Ecoutons Isabelle Rey-Lefebvre (ici): l’investissement dans l’immobilier dit professionnel a connu une croissance de 1 300 % au cours de la dernière décennie. « En effet, les montants investis en France ont explosé, passant de 1 milliard d’euros en 1996 à 26 milliards en 2006, selon les chiffres du cabinet de conseil CB Richard Ellis. » A l’origine de l’engouement, on trouve des sociétés américaines, aujourd’hui encore très présentes : « GE Real Estate France est désormais à la tête d’un patrimoine de 5 milliards d’euros ; la moitié de ses avoirs sont localisés en Europe ». Viennent ensuite les banques allemandes puis des sociétés espagnoles dont les noms indiquent à eux seuls les bénéfices réalisés dans la péninsule grâce à la bulle immobilière. Les sociétés foncières françaises apparaissent à partir de l’an 2000.
La journaliste avance comme unique facteur déclenchant la loi de finances de 2003 ; mais ce qui précède montre qu’il n’y pas concordance dans les dates, que le mouvement est plus ancien. Admettons tout de même l’acte fondateur, sous la responsabilité de Jean-Pierre Raffarin, qui occupait à l’époque le poste de premier ministre. De quoi s’agit-il ? La loi de finances crée pour les sociétés précédemment évoquées un statut d’exception (dit de transparence fiscale).
Les sociétés d’investissement immobilier cotées (SIIC) ne paient pas l’impôt sur les sociétés ; « ce sont leurs actionnaires qui déclarent les dividendes perçus et payent l’impôt qui en découle. […] Les SIIC ont l’obligation de distribuer 85 % de leurs bénéfices et, dans les deux ans, 50 % des plus-values dégagées lors de la vente des immeubles. » Il faut croire que la contrepartie demeure séduisante.

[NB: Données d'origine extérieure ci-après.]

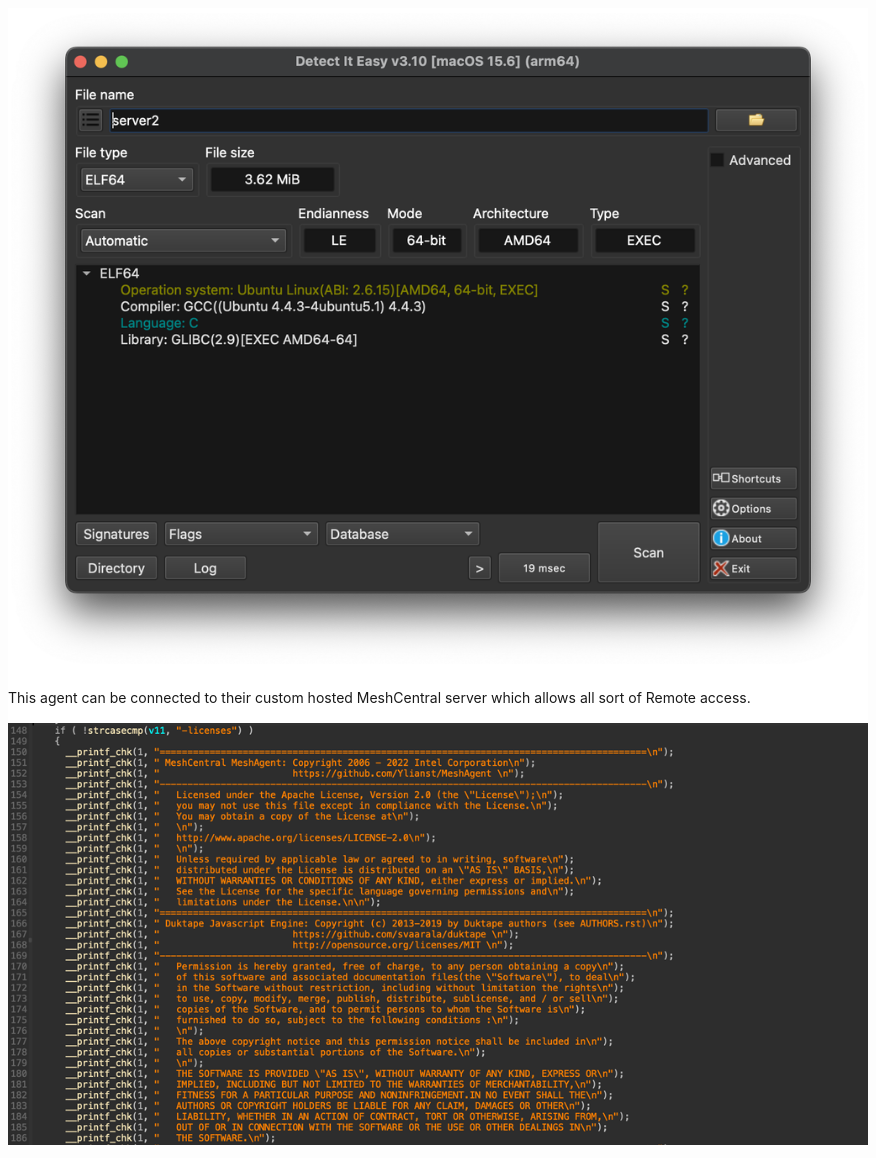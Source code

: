 ![Detect-It-Easy](/assets/img/go_malware/c2_diec.png)

This agent can be connected to their custom hosted MeshCentral server which allows all sort of Remote access.

![Main Function](/assets/img/go_malware/c2_main.png)
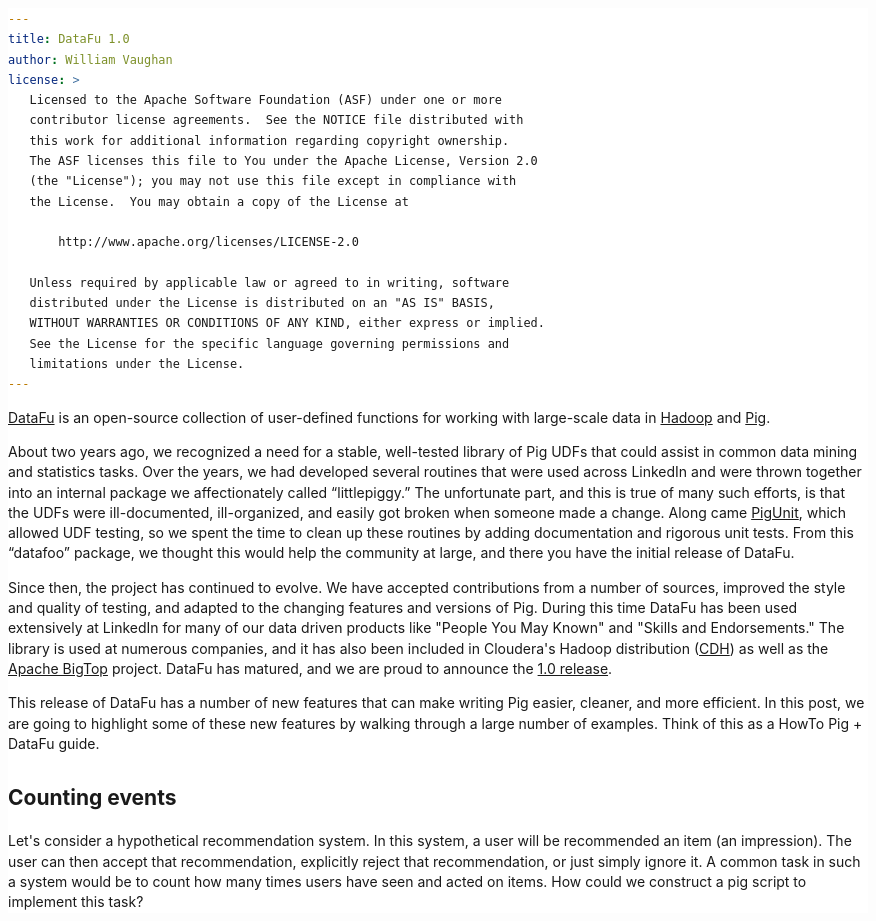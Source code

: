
 ```yaml
---
title: DataFu 1.0
author: William Vaughan
license: >
   Licensed to the Apache Software Foundation (ASF) under one or more
   contributor license agreements.  See the NOTICE file distributed with
   this work for additional information regarding copyright ownership.
   The ASF licenses this file to You under the Apache License, Version 2.0
   (the "License"); you may not use this file except in compliance with
   the License.  You may obtain a copy of the License at

       http://www.apache.org/licenses/LICENSE-2.0

   Unless required by applicable law or agreed to in writing, software
   distributed under the License is distributed on an "AS IS" BASIS,
   WITHOUT WARRANTIES OR CONDITIONS OF ANY KIND, either express or implied.
   See the License for the specific language governing permissions and
   limitations under the License.
---
```


[DataFu](http://data.linkedin.com/opensource/datafu) is an open-source collection of user-defined functions for working with large-scale data in [Hadoop](http://hadoop.apache.org/) and [Pig](http://pig.apache.org/).

About two years ago, we recognized a need for a stable, well-tested library of Pig UDFs that could assist in common data mining and statistics tasks. Over the years, we had developed several routines that were used across LinkedIn and were thrown together into an internal package we affectionately called “littlepiggy.” The unfortunate part, and this is true of many such efforts, is that the UDFs were ill-documented, ill-organized, and easily got broken when someone made a change. Along came [PigUnit](http://pig.apache.org/docs/r0.11.1/test.html#pigunit), which allowed UDF testing, so we spent the time to clean up these routines by adding documentation and rigorous unit tests. From this “datafoo” package, we thought this would help the community at large, and there you have the initial release of DataFu.

Since then, the project has continued to evolve. We have accepted contributions from a number of sources, improved the style and quality of testing, and adapted to the changing features and versions of Pig. During this time DataFu has been used extensively at LinkedIn for many of our data driven products like "People You May Known" and "Skills and Endorsements." The library is used at numerous companies, and it has also been included in Cloudera's Hadoop distribution ([CDH](http://www.cloudera.com/content/cloudera/en/products/cdh.html)) as well as the [Apache BigTop](http://bigtop.apache.org/) project. DataFu has matured, and we are proud to announce the [1.0 release](https://github.com/linkedin/datafu/blob/master/changes.md).

This release of DataFu has a number of new features that can make writing Pig easier, cleaner, and more efficient. In this post, we are going to highlight some of these new features by walking through a large number of examples. Think of this as a HowTo Pig + DataFu guide.

## Counting events

Let's consider a hypothetical recommendation system. In this system, a user will be recommended an item (an impression). The user can then accept that recommendation, explicitly reject that recommendation, or just simply ignore it. A common task in such a system would be to count how many times users have seen and acted on items. How could we construct a pig script to implement this task?
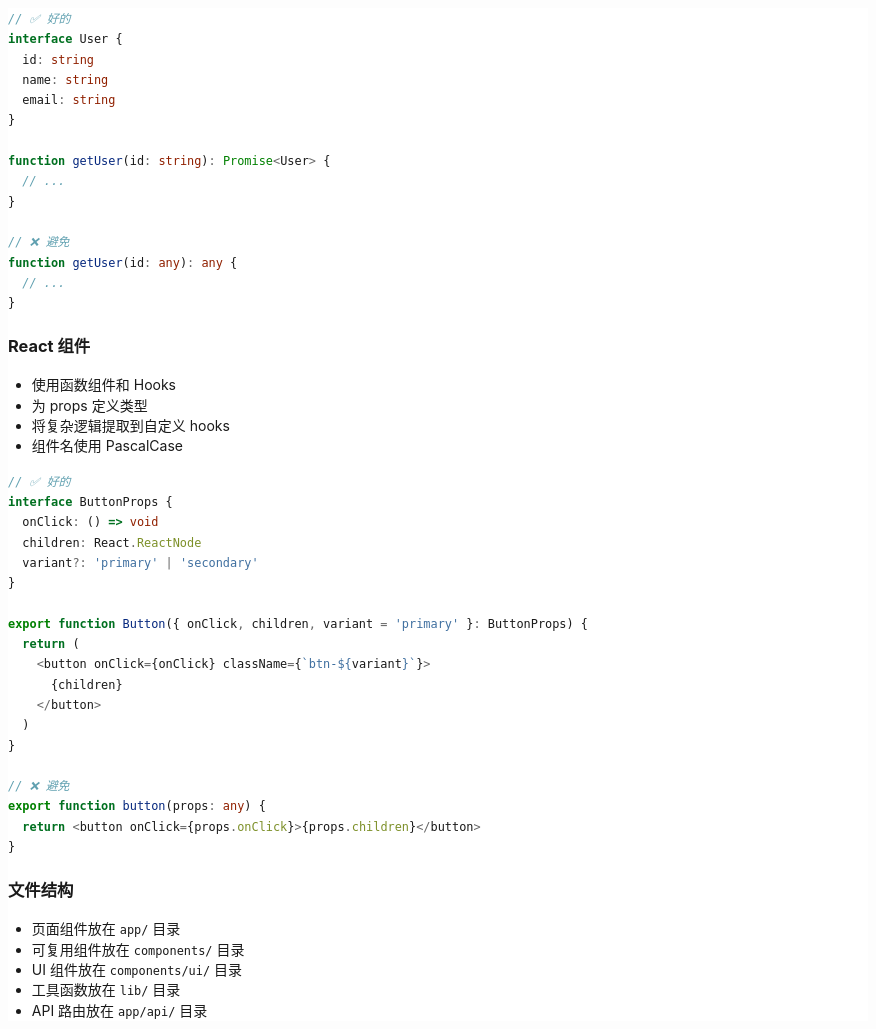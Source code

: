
 ```typescript
// ✅ 好的
interface User {
  id: string
  name: string
  email: string
}

function getUser(id: string): Promise<User> {
  // ...
}

// ❌ 避免
function getUser(id: any): any {
  // ...
}
```

### React 组件

- 使用函数组件和 Hooks
- 为 props 定义类型
- 将复杂逻辑提取到自定义 hooks
- 组件名使用 PascalCase

```typescript
// ✅ 好的
interface ButtonProps {
  onClick: () => void
  children: React.ReactNode
  variant?: 'primary' | 'secondary'
}

export function Button({ onClick, children, variant = 'primary' }: ButtonProps) {
  return (
    <button onClick={onClick} className={`btn-${variant}`}>
      {children}
    </button>
  )
}

// ❌ 避免
export function button(props: any) {
  return <button onClick={props.onClick}>{props.children}</button>
}
```

### 文件结构

- 页面组件放在 `app/` 目录
- 可复用组件放在 `components/` 目录
- UI 组件放在 `components/ui/` 目录
- 工具函数放在 `lib/` 目录
- API 路由放在 `app/api/` 目录
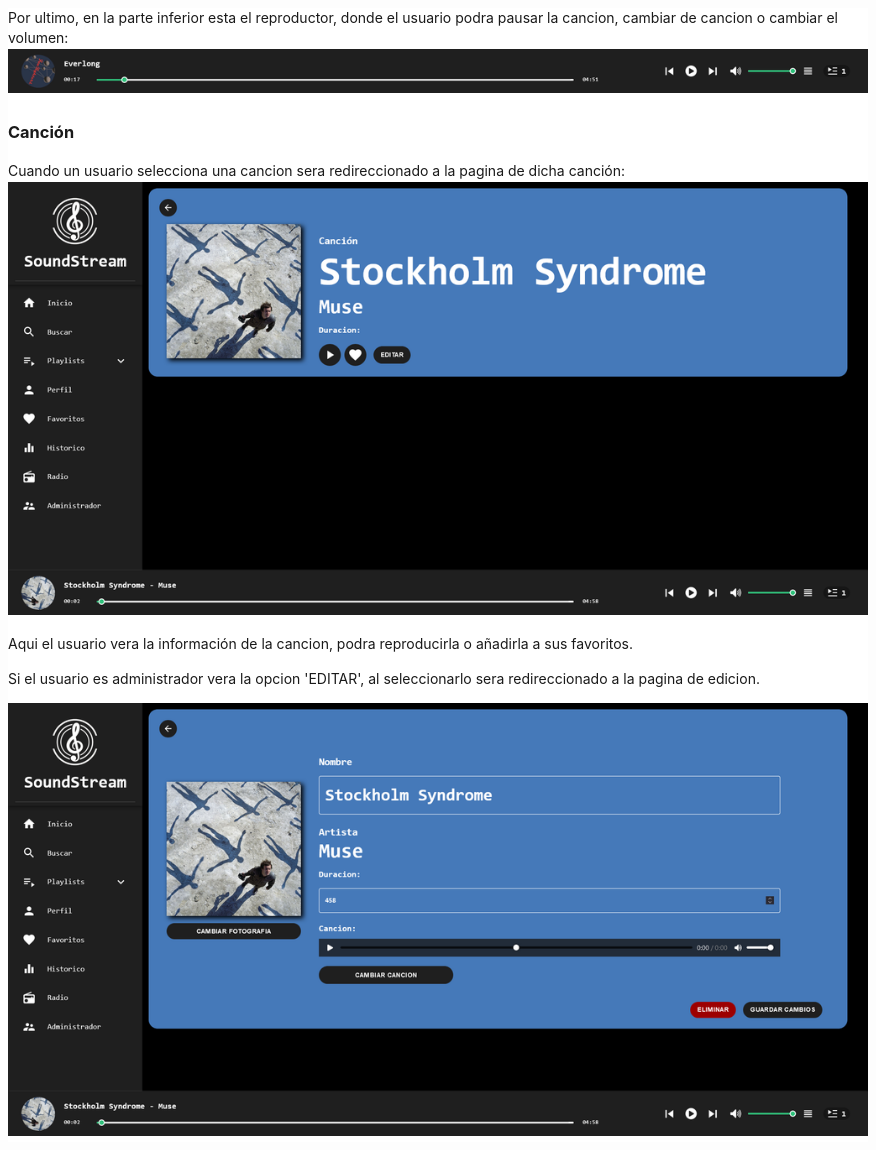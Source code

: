 Por ultimo, en la parte inferior esta el reproductor, donde el usuario podra pausar la cancion, cambiar de cancion o cambiar el volumen:
![Player](./img/Usuario/Player.png)

### Canción

Cuando un usuario selecciona una cancion sera redireccionado a la pagina de dicha canción:
![Song](./img/Usuario/Song.png)

Aqui el usuario vera la información de la cancion, podra reproducirla o añadirla a sus favoritos.

Si el usuario es administrador vera la opcion 'EDITAR', al seleccionarlo sera redireccionado a la pagina de edicion.

![EditSong](./img/Usuario/EditSong.png)
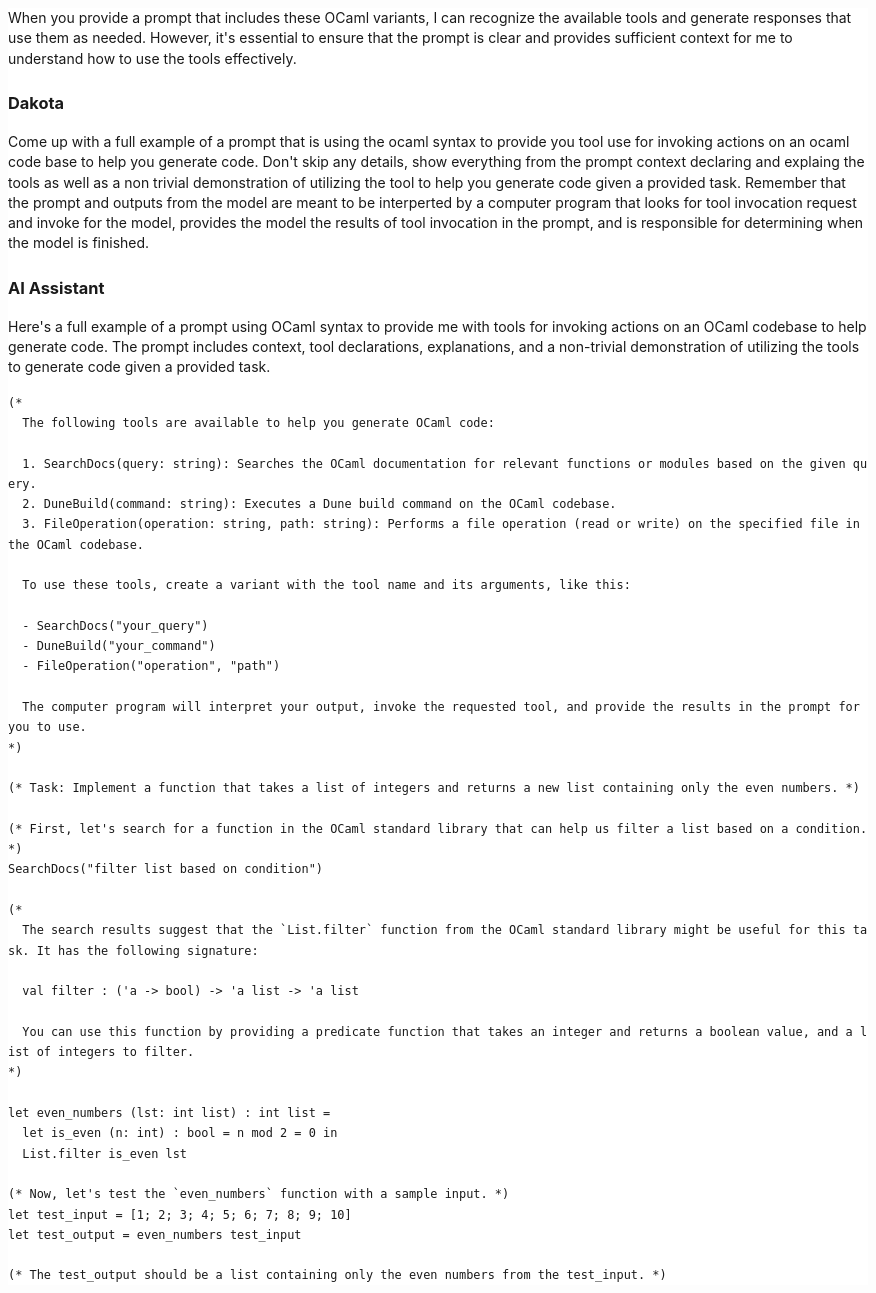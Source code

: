 When you provide a prompt that includes these OCaml variants, I can recognize the available tools and generate responses that use them as needed. However, it's essential to ensure that the prompt is clear and provides sufficient context for me to understand how to use the tools effectively.
### Dakota
Come up with a full example of a prompt that is using the ocaml syntax to provide you tool use for invoking actions on an ocaml code base to help you generate code. Don't skip any details, show everything from the prompt context declaring and explaing the tools as well as a non trivial demonstration of utilizing the tool to help you generate code given a provided task. Remember that the prompt and outputs from the model are meant to be interperted by a computer program that looks for tool invocation request and invoke for the model, provides the model the results of tool invocation in the prompt, and is responsible for determining when the model is finished.
### AI Assistant

Here's a full example of a prompt using OCaml syntax to provide me with tools for invoking actions on an OCaml codebase to help generate code. The prompt includes context, tool declarations, explanations, and a non-trivial demonstration of utilizing the tools to generate code given a provided task.

```
(*
  The following tools are available to help you generate OCaml code:

  1. SearchDocs(query: string): Searches the OCaml documentation for relevant functions or modules based on the given query.
  2. DuneBuild(command: string): Executes a Dune build command on the OCaml codebase.
  3. FileOperation(operation: string, path: string): Performs a file operation (read or write) on the specified file in the OCaml codebase.

  To use these tools, create a variant with the tool name and its arguments, like this:

  - SearchDocs("your_query")
  - DuneBuild("your_command")
  - FileOperation("operation", "path")

  The computer program will interpret your output, invoke the requested tool, and provide the results in the prompt for you to use.
*)

(* Task: Implement a function that takes a list of integers and returns a new list containing only the even numbers. *)

(* First, let's search for a function in the OCaml standard library that can help us filter a list based on a condition. *)
SearchDocs("filter list based on condition")

(*
  The search results suggest that the `List.filter` function from the OCaml standard library might be useful for this task. It has the following signature:

  val filter : ('a -> bool) -> 'a list -> 'a list

  You can use this function by providing a predicate function that takes an integer and returns a boolean value, and a list of integers to filter.
*)

let even_numbers (lst: int list) : int list =
  let is_even (n: int) : bool = n mod 2 = 0 in
  List.filter is_even lst

(* Now, let's test the `even_numbers` function with a sample input. *)
let test_input = [1; 2; 3; 4; 5; 6; 7; 8; 9; 10]
let test_output = even_numbers test_input

(* The test_output should be a list containing only the even numbers from the test_input. *)
```
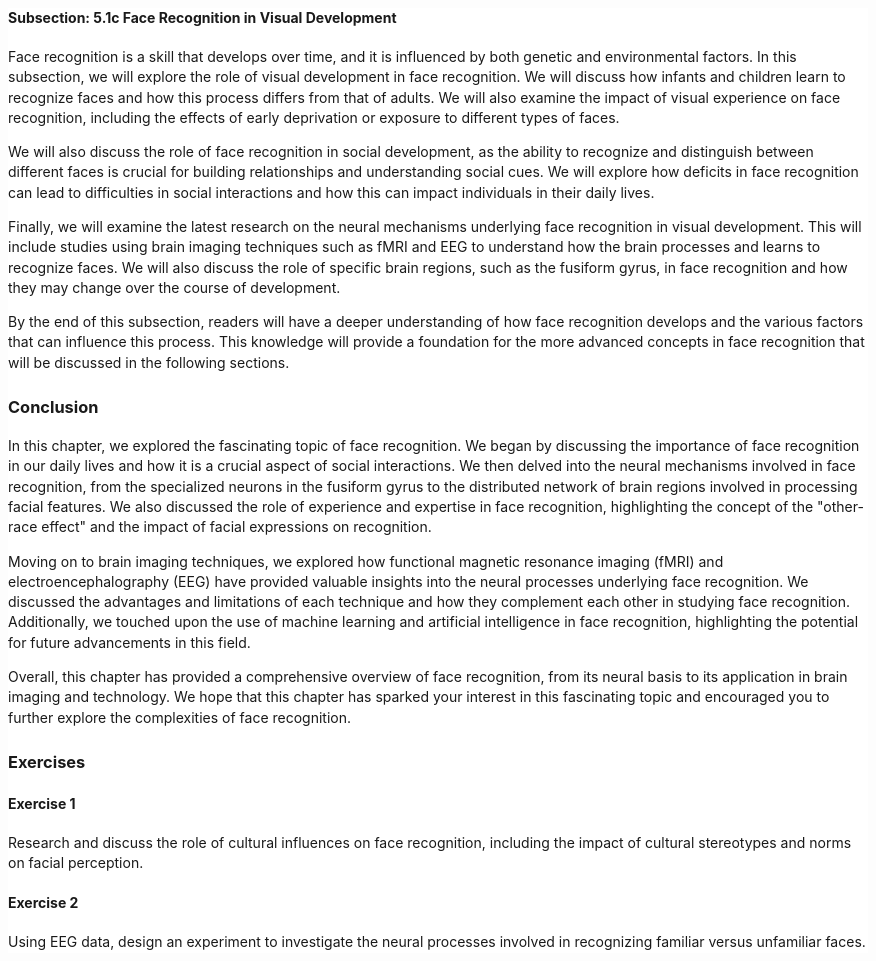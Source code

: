 #### Subsection: 5.1c Face Recognition in Visual Development

Face recognition is a skill that develops over time, and it is influenced by both genetic and environmental factors. In this subsection, we will explore the role of visual development in face recognition. We will discuss how infants and children learn to recognize faces and how this process differs from that of adults. We will also examine the impact of visual experience on face recognition, including the effects of early deprivation or exposure to different types of faces.

We will also discuss the role of face recognition in social development, as the ability to recognize and distinguish between different faces is crucial for building relationships and understanding social cues. We will explore how deficits in face recognition can lead to difficulties in social interactions and how this can impact individuals in their daily lives.

Finally, we will examine the latest research on the neural mechanisms underlying face recognition in visual development. This will include studies using brain imaging techniques such as fMRI and EEG to understand how the brain processes and learns to recognize faces. We will also discuss the role of specific brain regions, such as the fusiform gyrus, in face recognition and how they may change over the course of development.

By the end of this subsection, readers will have a deeper understanding of how face recognition develops and the various factors that can influence this process. This knowledge will provide a foundation for the more advanced concepts in face recognition that will be discussed in the following sections. 


### Conclusion
In this chapter, we explored the fascinating topic of face recognition. We began by discussing the importance of face recognition in our daily lives and how it is a crucial aspect of social interactions. We then delved into the neural mechanisms involved in face recognition, from the specialized neurons in the fusiform gyrus to the distributed network of brain regions involved in processing facial features. We also discussed the role of experience and expertise in face recognition, highlighting the concept of the "other-race effect" and the impact of facial expressions on recognition.

Moving on to brain imaging techniques, we explored how functional magnetic resonance imaging (fMRI) and electroencephalography (EEG) have provided valuable insights into the neural processes underlying face recognition. We discussed the advantages and limitations of each technique and how they complement each other in studying face recognition. Additionally, we touched upon the use of machine learning and artificial intelligence in face recognition, highlighting the potential for future advancements in this field.

Overall, this chapter has provided a comprehensive overview of face recognition, from its neural basis to its application in brain imaging and technology. We hope that this chapter has sparked your interest in this fascinating topic and encouraged you to further explore the complexities of face recognition.

### Exercises
#### Exercise 1
Research and discuss the role of cultural influences on face recognition, including the impact of cultural stereotypes and norms on facial perception.

#### Exercise 2
Using EEG data, design an experiment to investigate the neural processes involved in recognizing familiar versus unfamiliar faces.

Le privilège a même été étendu (SIIC 2 et SIIC 3), qui autorise une entreprise à vendre son patrimoine immobilier « à ces sociétés cotées en payant un impôt de 16,5 % (au lieu de 33 %) sur la plus-value dégagée. » Effet garanti.
Isabelle Rey-Lefebvre noie malheureusement ce beau poisson dans le reste de son article, en ajoutant quelques chiffres sur les cours en bourse, un commentaire lénifiant, et une conclusion sibylline : « Attention, si les perspectives de loyers des bureaux et commerces sont bonnes pour les deux ou trois années à venir, il est difficile de prévoir au-delà, avertit-il. Et je trouve que le cours des actions de ces sociétés est très haut, donc sans grand espoir de plus-value. » Car les particuliers ne peuvent accéder – sauf erreur de ma part – à ce type d’investissements. Ils en ressentent en revanche les effets indirects.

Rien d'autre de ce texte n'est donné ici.